» Work order: Report every line of the data where the string "giảm" appears.

#### Provided entries

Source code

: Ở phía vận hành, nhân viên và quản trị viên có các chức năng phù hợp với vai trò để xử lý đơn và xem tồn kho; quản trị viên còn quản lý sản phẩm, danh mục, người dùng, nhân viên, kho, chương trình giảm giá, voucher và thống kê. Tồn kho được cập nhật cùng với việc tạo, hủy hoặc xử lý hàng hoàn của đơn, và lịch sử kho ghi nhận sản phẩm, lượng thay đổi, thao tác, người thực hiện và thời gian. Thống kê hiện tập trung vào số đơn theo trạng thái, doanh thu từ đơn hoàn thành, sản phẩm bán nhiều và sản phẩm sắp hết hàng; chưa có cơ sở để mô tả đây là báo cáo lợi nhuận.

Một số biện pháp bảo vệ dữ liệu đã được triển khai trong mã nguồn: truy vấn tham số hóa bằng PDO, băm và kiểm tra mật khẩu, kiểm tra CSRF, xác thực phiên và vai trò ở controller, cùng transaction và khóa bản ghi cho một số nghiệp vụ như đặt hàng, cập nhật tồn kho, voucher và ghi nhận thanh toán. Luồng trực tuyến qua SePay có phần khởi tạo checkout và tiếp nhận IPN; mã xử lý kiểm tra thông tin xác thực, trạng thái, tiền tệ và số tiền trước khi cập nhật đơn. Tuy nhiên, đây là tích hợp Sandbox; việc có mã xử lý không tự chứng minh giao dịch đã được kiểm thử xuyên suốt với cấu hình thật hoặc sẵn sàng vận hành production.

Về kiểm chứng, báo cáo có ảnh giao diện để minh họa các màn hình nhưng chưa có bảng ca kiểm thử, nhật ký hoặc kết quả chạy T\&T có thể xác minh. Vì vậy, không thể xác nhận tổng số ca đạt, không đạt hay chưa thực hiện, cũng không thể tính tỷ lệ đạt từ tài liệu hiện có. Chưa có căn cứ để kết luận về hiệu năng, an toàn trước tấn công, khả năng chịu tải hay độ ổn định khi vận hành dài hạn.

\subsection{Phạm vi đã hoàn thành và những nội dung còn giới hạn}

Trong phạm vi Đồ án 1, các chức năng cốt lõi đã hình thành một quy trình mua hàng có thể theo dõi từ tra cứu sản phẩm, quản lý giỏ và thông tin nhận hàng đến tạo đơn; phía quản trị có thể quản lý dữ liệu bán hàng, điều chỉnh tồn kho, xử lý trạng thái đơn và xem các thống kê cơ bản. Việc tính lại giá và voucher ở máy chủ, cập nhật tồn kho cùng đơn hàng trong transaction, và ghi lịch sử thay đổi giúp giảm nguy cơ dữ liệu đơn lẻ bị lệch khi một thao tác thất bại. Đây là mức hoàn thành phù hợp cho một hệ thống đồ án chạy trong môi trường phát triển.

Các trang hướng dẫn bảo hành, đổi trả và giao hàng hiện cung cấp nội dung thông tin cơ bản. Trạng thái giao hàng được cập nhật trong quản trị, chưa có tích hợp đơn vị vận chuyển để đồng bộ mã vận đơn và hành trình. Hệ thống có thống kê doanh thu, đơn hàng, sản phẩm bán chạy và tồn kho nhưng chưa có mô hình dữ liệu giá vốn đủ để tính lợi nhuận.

########

» Output of the exercise:
: Ở phía vận hành, nhân viên và quản trị viên có các chức năng phù hợp với vai trò để xử lý đơn và xem tồn kho; quản trị viên còn quản lý sản phẩm, danh mục, người dùng, nhân viên, kho, chương trình giảm giá, voucher và thống kê. Tồn kho được cập nhật cùng với việc tạo, hủy hoặc xử lý hàng hoàn của đơn, và lịch sử kho ghi nhận sản phẩm, lượng thay đổi, thao tác, người thực hiện và thời gian. Thống kê hiện tập trung vào số đơn theo trạng thái, doanh thu từ đơn hoàn thành, sản phẩm bán nhiều và sản phẩm sắp hết hàng; chưa có cơ sở để mô tả đây là báo cáo lợi nhuận.
Trong phạm vi Đồ án 1, các chức năng cốt lõi đã hình thành một quy trình mua hàng có thể theo dõi từ tra cứu sản phẩm, quản lý giỏ và thông tin nhận hàng đến tạo đơn; phía quản trị có thể quản lý dữ liệu bán hàng, điều chỉnh tồn kho, xử lý trạng thái đơn và xem các thống kê cơ bản. Việc tính lại giá và voucher ở máy chủ, cập nhật tồn kho cùng đơn hàng trong transaction, và ghi lịch sử thay đổi giúp giảm nguy cơ dữ liệu đơn lẻ bị lệch khi một thao tác thất bại. Đây là mức hoàn thành phù hợp cho một hệ thống đồ án chạy trong môi trường phát triển.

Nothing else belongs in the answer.